Exercise material:
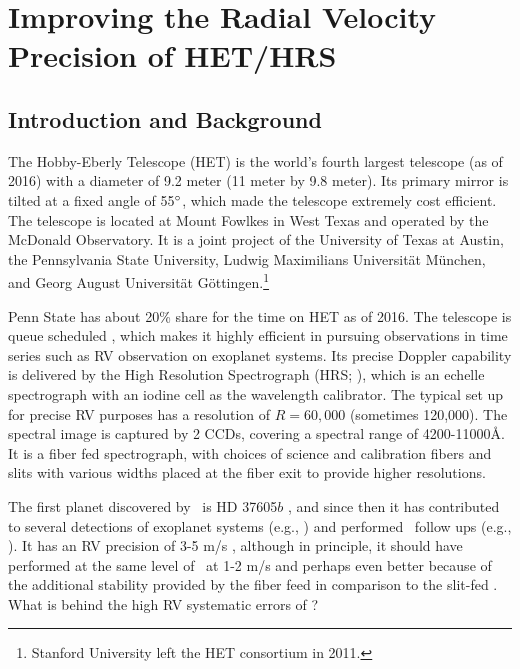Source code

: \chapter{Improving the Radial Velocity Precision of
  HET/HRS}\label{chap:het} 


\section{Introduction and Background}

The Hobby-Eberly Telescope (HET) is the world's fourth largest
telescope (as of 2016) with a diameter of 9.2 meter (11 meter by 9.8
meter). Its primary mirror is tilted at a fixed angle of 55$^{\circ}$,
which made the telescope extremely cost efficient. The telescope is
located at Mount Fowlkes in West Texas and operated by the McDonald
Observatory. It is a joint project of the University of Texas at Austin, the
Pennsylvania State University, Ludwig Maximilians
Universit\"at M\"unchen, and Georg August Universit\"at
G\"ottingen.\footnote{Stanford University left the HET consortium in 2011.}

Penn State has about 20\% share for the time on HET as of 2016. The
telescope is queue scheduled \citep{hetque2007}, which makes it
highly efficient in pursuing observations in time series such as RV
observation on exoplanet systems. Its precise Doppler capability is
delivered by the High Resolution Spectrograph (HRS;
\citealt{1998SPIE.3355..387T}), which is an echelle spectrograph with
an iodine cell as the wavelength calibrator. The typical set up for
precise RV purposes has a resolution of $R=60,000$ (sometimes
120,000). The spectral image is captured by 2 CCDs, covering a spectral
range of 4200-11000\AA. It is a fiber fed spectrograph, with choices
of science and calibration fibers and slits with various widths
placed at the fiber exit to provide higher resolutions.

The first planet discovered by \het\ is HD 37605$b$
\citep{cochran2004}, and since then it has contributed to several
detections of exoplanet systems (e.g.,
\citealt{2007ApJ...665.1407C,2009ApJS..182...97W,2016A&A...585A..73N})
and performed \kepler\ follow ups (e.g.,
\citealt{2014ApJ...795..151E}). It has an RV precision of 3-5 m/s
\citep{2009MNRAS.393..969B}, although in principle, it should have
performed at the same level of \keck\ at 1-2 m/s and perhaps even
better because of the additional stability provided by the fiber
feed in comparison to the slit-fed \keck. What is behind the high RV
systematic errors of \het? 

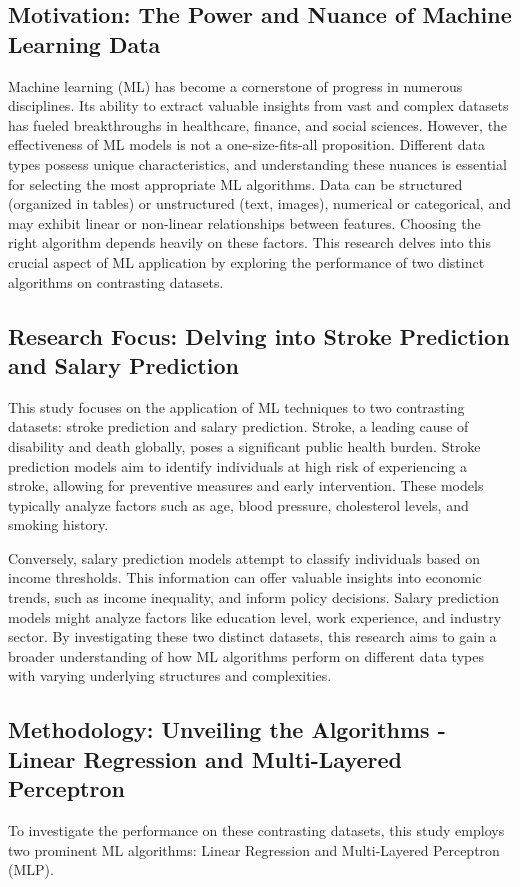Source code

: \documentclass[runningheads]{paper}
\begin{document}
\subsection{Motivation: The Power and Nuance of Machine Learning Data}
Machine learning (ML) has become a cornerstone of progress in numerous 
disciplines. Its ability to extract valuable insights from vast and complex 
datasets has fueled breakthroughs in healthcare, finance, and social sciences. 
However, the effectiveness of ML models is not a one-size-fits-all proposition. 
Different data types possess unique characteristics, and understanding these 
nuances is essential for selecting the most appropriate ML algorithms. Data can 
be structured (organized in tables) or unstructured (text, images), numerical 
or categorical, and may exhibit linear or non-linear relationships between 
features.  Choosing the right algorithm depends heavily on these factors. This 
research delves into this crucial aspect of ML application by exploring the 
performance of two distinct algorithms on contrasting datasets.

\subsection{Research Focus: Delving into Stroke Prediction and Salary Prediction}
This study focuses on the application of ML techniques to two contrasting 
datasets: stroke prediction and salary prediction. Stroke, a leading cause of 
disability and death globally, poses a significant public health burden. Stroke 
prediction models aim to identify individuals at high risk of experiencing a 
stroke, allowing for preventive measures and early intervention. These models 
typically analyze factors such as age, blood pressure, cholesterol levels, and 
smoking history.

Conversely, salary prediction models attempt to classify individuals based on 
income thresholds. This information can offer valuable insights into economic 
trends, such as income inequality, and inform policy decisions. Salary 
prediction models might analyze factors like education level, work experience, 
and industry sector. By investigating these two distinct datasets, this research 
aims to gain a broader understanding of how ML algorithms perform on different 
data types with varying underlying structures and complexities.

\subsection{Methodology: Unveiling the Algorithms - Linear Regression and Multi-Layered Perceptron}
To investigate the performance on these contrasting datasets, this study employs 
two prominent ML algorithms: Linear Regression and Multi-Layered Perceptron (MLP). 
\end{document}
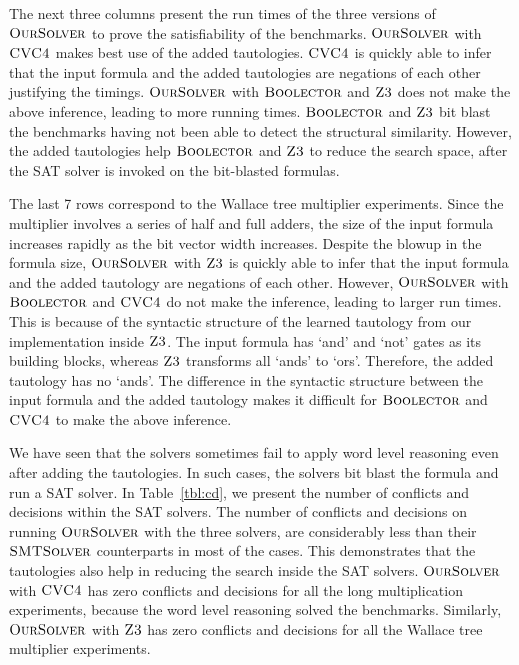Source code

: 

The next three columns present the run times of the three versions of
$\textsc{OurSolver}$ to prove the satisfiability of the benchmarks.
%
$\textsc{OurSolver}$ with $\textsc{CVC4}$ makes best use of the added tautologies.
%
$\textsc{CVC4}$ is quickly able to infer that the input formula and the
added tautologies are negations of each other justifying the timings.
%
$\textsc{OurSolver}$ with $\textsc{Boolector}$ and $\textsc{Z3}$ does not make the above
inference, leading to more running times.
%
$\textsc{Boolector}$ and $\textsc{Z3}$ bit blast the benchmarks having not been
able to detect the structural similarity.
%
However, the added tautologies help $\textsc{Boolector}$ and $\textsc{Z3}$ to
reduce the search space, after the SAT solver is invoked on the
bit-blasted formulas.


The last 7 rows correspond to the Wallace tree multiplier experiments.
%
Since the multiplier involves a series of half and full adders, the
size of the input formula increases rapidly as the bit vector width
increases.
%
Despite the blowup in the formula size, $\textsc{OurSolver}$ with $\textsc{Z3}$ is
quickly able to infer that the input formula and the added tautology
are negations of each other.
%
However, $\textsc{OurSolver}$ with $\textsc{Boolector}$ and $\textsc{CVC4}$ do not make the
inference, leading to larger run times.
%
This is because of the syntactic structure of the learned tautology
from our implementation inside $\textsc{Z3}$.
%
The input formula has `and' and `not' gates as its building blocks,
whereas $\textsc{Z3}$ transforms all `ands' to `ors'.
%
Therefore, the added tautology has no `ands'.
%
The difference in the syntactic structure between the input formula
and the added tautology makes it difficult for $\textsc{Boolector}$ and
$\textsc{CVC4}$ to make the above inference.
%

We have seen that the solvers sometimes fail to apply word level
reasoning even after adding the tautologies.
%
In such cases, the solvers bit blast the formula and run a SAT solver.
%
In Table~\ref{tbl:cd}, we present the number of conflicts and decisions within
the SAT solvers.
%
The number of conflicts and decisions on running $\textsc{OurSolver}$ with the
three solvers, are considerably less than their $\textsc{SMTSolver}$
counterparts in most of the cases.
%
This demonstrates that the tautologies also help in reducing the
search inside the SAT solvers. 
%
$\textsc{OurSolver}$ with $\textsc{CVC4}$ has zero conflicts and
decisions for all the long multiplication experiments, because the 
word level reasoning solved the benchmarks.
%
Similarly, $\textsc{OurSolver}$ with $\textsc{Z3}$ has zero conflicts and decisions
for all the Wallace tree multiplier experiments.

Task details: Everything in the records above is to be copied exactly, except the pictures.

Response to this exercise:
Source code

: \chapter{Improving the Radial Velocity Precision of
  HET/HRS}\label{chap:het} 


\section{Introduction and Background}

The Hobby-Eberly Telescope (HET) is the world's fourth largest
telescope (as of 2016) with a diameter of 9.2 meter (11 meter by 9.8
meter). Its primary mirror is tilted at a fixed angle of 55$^{\circ}$,
which made the telescope extremely cost efficient. The telescope is
located at Mount Fowlkes in West Texas and operated by the McDonald
Observatory. It is a joint project of the University of Texas at Austin, the
Pennsylvania State University, Ludwig Maximilians
Universit\"at M\"unchen, and Georg August Universit\"at
G\"ottingen.\footnote{Stanford University left the HET consortium in 2011.}

Penn State has about 20\% share for the time on HET as of 2016. The
telescope is queue scheduled \citep{hetque2007}, which makes it
highly efficient in pursuing observations in time series such as RV
observation on exoplanet systems. Its precise Doppler capability is
delivered by the High Resolution Spectrograph (HRS;
\citealt{1998SPIE.3355..387T}), which is an echelle spectrograph with
an iodine cell as the wavelength calibrator. The typical set up for
precise RV purposes has a resolution of $R=60,000$ (sometimes
120,000). The spectral image is captured by 2 CCDs, covering a spectral
range of 4200-11000\AA. It is a fiber fed spectrograph, with choices
of science and calibration fibers and slits with various widths
placed at the fiber exit to provide higher resolutions.

The first planet discovered by \het\ is HD 37605$b$
\citep{cochran2004}, and since then it has contributed to several
detections of exoplanet systems (e.g.,
\citealt{2007ApJ...665.1407C,2009ApJS..182...97W,2016A&A...585A..73N})
and performed \kepler\ follow ups (e.g.,
\citealt{2014ApJ...795..151E}). It has an RV precision of 3-5 m/s
\citep{2009MNRAS.393..969B}, although in principle, it should have
performed at the same level of \keck\ at 1-2 m/s and perhaps even
better because of the additional stability provided by the fiber
feed in comparison to the slit-fed \keck. What is behind the high RV
systematic errors of \het? 

Source code

: \documentclass[runningheads]{paper}
\begin{document}
\subsection{Motivation: The Power and Nuance of Machine Learning Data}
Machine learning (ML) has become a cornerstone of progress in numerous 
disciplines. Its ability to extract valuable insights from vast and complex 
datasets has fueled breakthroughs in healthcare, finance, and social sciences. 
However, the effectiveness of ML models is not a one-size-fits-all proposition. 
Different data types possess unique characteristics, and understanding these 
nuances is essential for selecting the most appropriate ML algorithms. Data can 
be structured (organized in tables) or unstructured (text, images), numerical 
or categorical, and may exhibit linear or non-linear relationships between 
features.  Choosing the right algorithm depends heavily on these factors. This 
research delves into this crucial aspect of ML application by exploring the 
performance of two distinct algorithms on contrasting datasets.

\subsection{Research Focus: Delving into Stroke Prediction and Salary Prediction}
This study focuses on the application of ML techniques to two contrasting 
datasets: stroke prediction and salary prediction. Stroke, a leading cause of 
disability and death globally, poses a significant public health burden. Stroke 
prediction models aim to identify individuals at high risk of experiencing a 
stroke, allowing for preventive measures and early intervention. These models 
typically analyze factors such as age, blood pressure, cholesterol levels, and 
smoking history.

Conversely, salary prediction models attempt to classify individuals based on 
income thresholds. This information can offer valuable insights into economic 
trends, such as income inequality, and inform policy decisions. Salary 
prediction models might analyze factors like education level, work experience, 
and industry sector. By investigating these two distinct datasets, this research 
aims to gain a broader understanding of how ML algorithms perform on different 
data types with varying underlying structures and complexities.

\subsection{Methodology: Unveiling the Algorithms - Linear Regression and Multi-Layered Perceptron}
To investigate the performance on these contrasting datasets, this study employs 
two prominent ML algorithms: Linear Regression and Multi-Layered Perceptron (MLP). 
\end{document}
Source code

: 

The next three columns present the run times of the three versions of
$\textsc{OurSolver}$ to prove the satisfiability of the benchmarks.
%
$\textsc{OurSolver}$ with $\textsc{CVC4}$ makes best use of the added tautologies.
%
$\textsc{CVC4}$ is quickly able to infer that the input formula and the
added tautologies are negations of each other justifying the timings.
%
$\textsc{OurSolver}$ with $\textsc{Boolector}$ and $\textsc{Z3}$ does not make the above
inference, leading to more running times.
%
$\textsc{Boolector}$ and $\textsc{Z3}$ bit blast the benchmarks having not been
able to detect the structural similarity.
%
However, the added tautologies help $\textsc{Boolector}$ and $\textsc{Z3}$ to
reduce the search space, after the SAT solver is invoked on the
bit-blasted formulas.


The last 7 rows correspond to the Wallace tree multiplier experiments.
%
Since the multiplier involves a series of half and full adders, the
size of the input formula increases rapidly as the bit vector width
increases.
%
Despite the blowup in the formula size, $\textsc{OurSolver}$ with $\textsc{Z3}$ is
quickly able to infer that the input formula and the added tautology
are negations of each other.
%
However, $\textsc{OurSolver}$ with $\textsc{Boolector}$ and $\textsc{CVC4}$ do not make the
inference, leading to larger run times.
%
This is because of the syntactic structure of the learned tautology
from our implementation inside $\textsc{Z3}$.
%
The input formula has `and' and `not' gates as its building blocks,
whereas $\textsc{Z3}$ transforms all `ands' to `ors'.
%
Therefore, the added tautology has no `ands'.
%
The difference in the syntactic structure between the input formula
and the added tautology makes it difficult for $\textsc{Boolector}$ and
$\textsc{CVC4}$ to make the above inference.
%

We have seen that the solvers sometimes fail to apply word level
reasoning even after adding the tautologies.
%
In such cases, the solvers bit blast the formula and run a SAT solver.
%
In Table~\ref{tbl:cd}, we present the number of conflicts and decisions within
the SAT solvers.
%
The number of conflicts and decisions on running $\textsc{OurSolver}$ with the
three solvers, are considerably less than their $\textsc{SMTSolver}$
counterparts in most of the cases.
%
This demonstrates that the tautologies also help in reducing the
search inside the SAT solvers. 
%
$\textsc{OurSolver}$ with $\textsc{CVC4}$ has zero conflicts and
decisions for all the long multiplication experiments, because the 
word level reasoning solved the benchmarks.
%
Similarly, $\textsc{OurSolver}$ with $\textsc{Z3}$ has zero conflicts and decisions
for all the Wallace tree multiplier experiments.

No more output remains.